ActiveVideo Vying At CES for Internet Partner Agreements
LAS VEGAS - ActiveVideo Networks, a Silicon Valley cloud-based interactive services company, is the latest in a list of companies vying for the application provider role in connected TVs. ActiveVideo joins Yahoo, Vudu and others in seeking partner relationships with CE device makers for Internet application platforms that extend over multiple channels including TVs, Blu-ray and game players and smartphones. It’s fast becoming a crowded field.
At CES, Yahoo and Vudu touted partner agreements with Mitsubishi, Sharp, Toshiba, Sanyo, Vizio and others, while Sony, Panasonic, and Samsung plugged their own apps platforms for Internet content over connected TVs. ActiveVideo is late to the game on the CE side, but the company maintains that its relationship with cable companies including Cablevision in New York, Time Warner Cable in Hawaii and Grande Communications in Texas, give it a leg up in the connected device market.
According to CEO Jeff Miller, ActiveVideo is in 4 million homes in the U.S. already. “We have a head start with experienced deployment,” he told us. The company hopes to be in 10 million homes by the end of the year, he said. What sets ActiveNetworks apart, he said, is its cloud-based infrastructure, a strategy Vudu also pushes with Vudu Apps. Miller said previous attempts to bring interactive functionality and content to CE devices have required significant investments by television and component manufacturers because of a need to integrate the necessary intelligence and processing on the devices themselves.
ActiveVideo’s solution puts the content and processing power in the company’s “cloud network” and streams it in MPEG using a versatile, universal platform that can extend to TVs, Blu-ray players, media servers, game consoles, mobile devices and other CE products. The ActiveVideo client can either be downloaded to a connected device or built into a product’s chipset.
Miller said ActiveVideo wants to make development easier so software developers don’t have to worry about making an application device specific to Sharp TVs, Sony Blu-ray players and other proprietary manufacturer software designs. ActiveVideo’s software runs on Pentium PCs, Linux and HTML, using the language of the web rather than the language of a particular CE device.

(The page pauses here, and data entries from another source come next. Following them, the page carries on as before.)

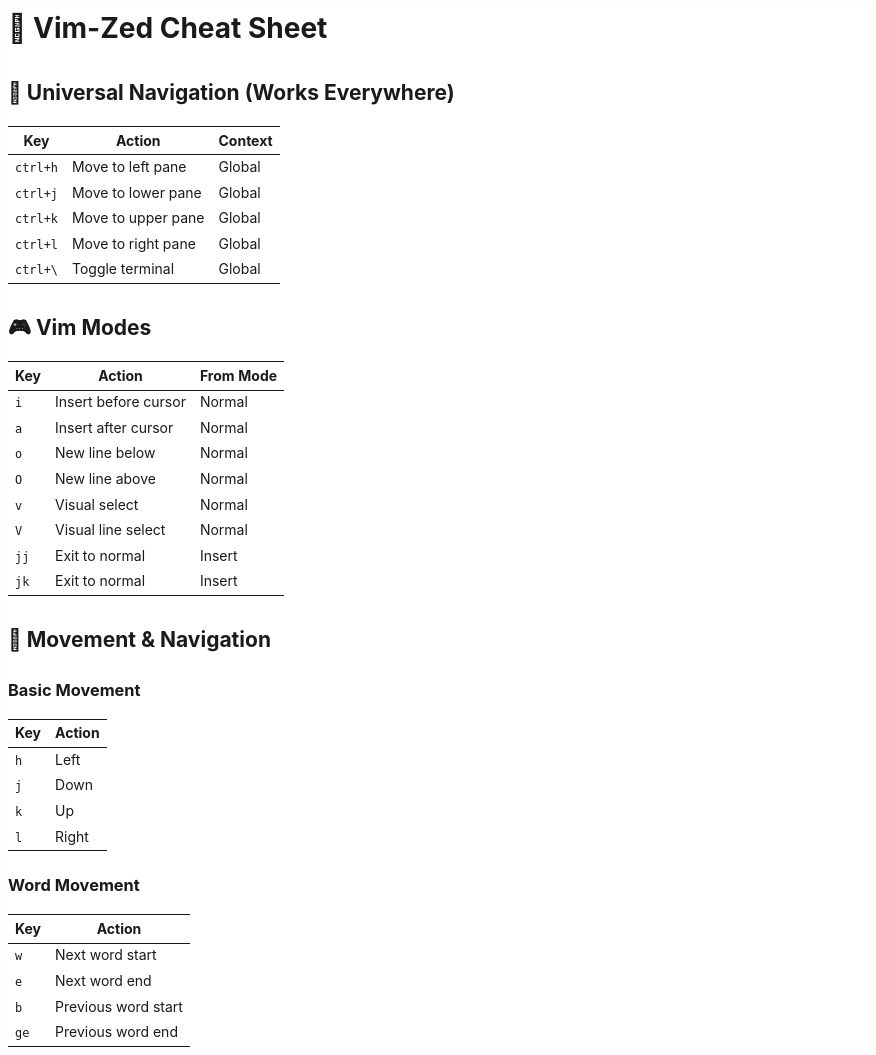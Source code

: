 # 🎯 Vim-Zed Cheat Sheet

## 🚀 Universal Navigation (Works Everywhere)

| Key | Action | Context |
|-----|--------|---------|
| `ctrl+h` | Move to left pane | Global |
| `ctrl+j` | Move to lower pane | Global |
| `ctrl+k` | Move to upper pane | Global |
| `ctrl+l` | Move to right pane | Global |
| `ctrl+\` | Toggle terminal | Global |

## 🎮 Vim Modes

| Key | Action | From Mode |
|-----|--------|-----------|
| `i` | Insert before cursor | Normal |
| `a` | Insert after cursor | Normal |
| `o` | New line below | Normal |
| `O` | New line above | Normal |
| `v` | Visual select | Normal |
| `V` | Visual line select | Normal |
| `jj` | Exit to normal | Insert |
| `jk` | Exit to normal | Insert |

## 🏃 Movement & Navigation

### Basic Movement
| Key | Action |
|-----|--------|
| `h` | Left |
| `j` | Down |
| `k` | Up |
| `l` | Right |

### Word Movement
| Key | Action |
|-----|--------|
| `w` | Next word start |
| `e` | Next word end |
| `b` | Previous word start |
| `ge` | Previous word end |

At CES, ActiveVideo launched a Blockbuster application that enables viewers to search and browse Blockbuster’s vast catalog of titles without going through a PC to add titles to a queue. The new application will be available via a software upgrade to current cable customers, who can order movies for rental, purchase or pickup at a local Blockbuster store. Via the application, which can also be controlled by an iPhone, users can order a title, see the closest Blockbuster location and check how many titles are in inventory. Also at CES, ActiveVideo announced it had expanded an agreement with Tag Network, a family gaming app for games including Tetris, sudoku, poker and more. ActiveVideo has about 80 applications in its menu.